#### To do
Using the data beneath, show every line that includes the word "servers".

(Saved data entries)
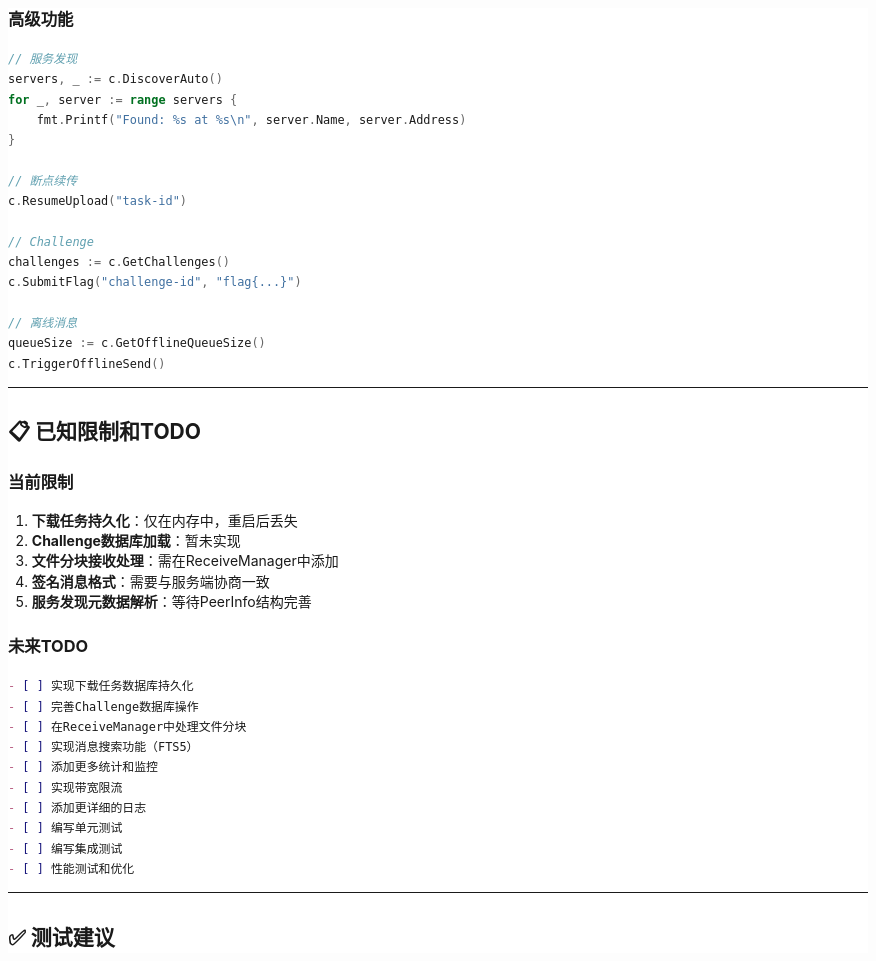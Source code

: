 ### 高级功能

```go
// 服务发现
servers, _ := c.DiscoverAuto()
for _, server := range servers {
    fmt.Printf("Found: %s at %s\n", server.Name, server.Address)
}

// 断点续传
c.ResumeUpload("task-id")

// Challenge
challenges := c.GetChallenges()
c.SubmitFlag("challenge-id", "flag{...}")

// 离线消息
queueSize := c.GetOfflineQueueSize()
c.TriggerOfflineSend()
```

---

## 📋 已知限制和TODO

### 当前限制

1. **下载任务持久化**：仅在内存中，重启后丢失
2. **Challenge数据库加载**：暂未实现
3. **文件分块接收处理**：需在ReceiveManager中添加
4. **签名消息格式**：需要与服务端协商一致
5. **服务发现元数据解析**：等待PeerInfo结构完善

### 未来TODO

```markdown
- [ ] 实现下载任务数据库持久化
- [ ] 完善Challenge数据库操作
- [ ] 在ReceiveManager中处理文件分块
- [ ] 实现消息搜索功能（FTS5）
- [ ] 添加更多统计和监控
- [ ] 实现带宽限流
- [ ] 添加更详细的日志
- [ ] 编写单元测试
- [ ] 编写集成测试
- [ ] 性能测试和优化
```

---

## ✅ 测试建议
...
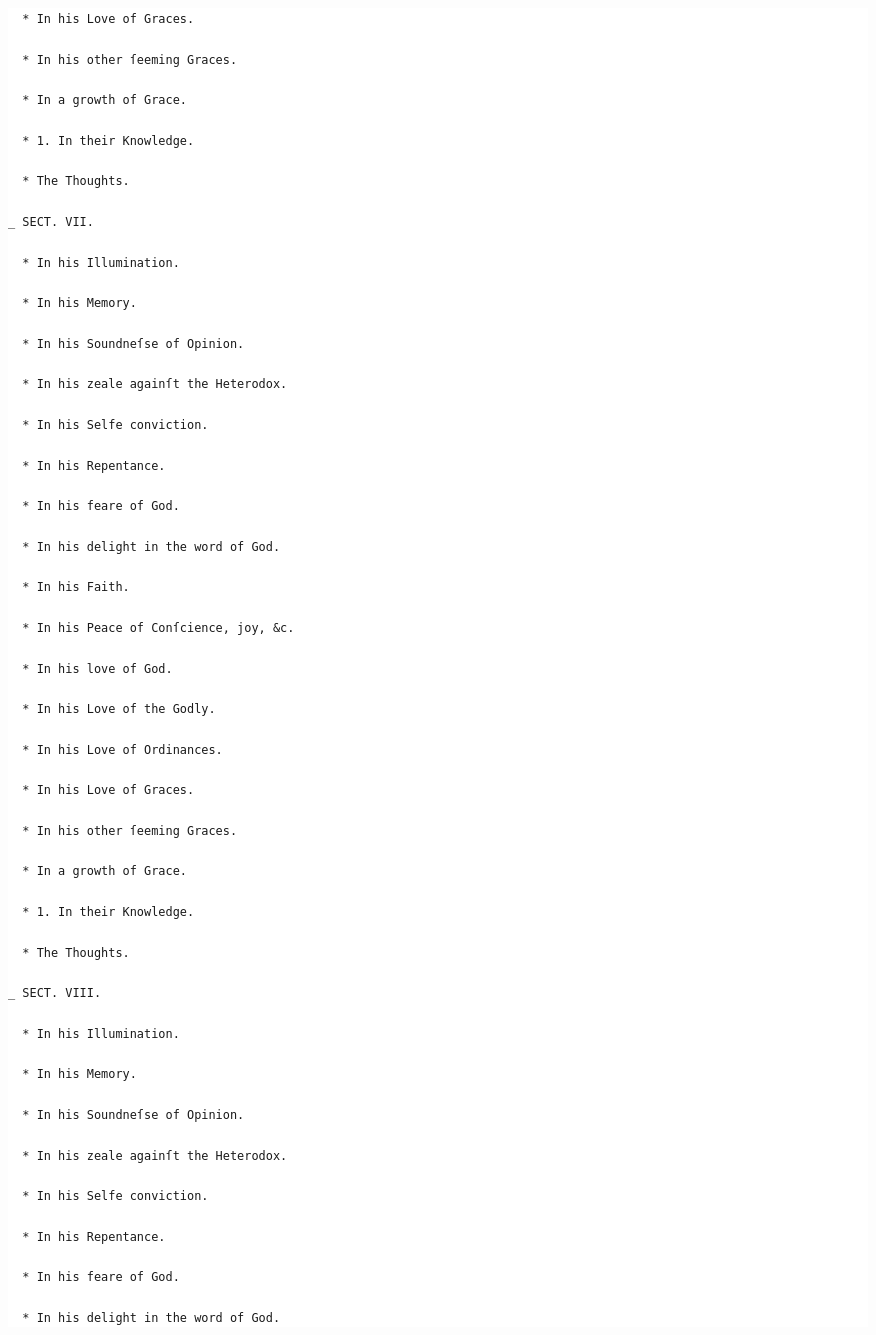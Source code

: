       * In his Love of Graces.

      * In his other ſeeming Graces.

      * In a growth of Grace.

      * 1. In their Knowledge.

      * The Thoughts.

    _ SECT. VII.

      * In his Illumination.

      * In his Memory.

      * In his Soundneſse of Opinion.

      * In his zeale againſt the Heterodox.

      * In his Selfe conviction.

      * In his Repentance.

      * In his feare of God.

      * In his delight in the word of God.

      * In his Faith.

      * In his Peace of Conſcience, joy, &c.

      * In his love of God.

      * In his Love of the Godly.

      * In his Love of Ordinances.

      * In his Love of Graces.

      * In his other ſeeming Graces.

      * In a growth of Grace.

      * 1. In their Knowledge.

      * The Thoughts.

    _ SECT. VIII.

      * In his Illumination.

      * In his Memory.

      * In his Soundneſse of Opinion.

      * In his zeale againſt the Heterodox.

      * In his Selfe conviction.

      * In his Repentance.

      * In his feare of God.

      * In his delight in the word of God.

#### Solution
servers, _ := c.DiscoverAuto()
for _, server := range servers {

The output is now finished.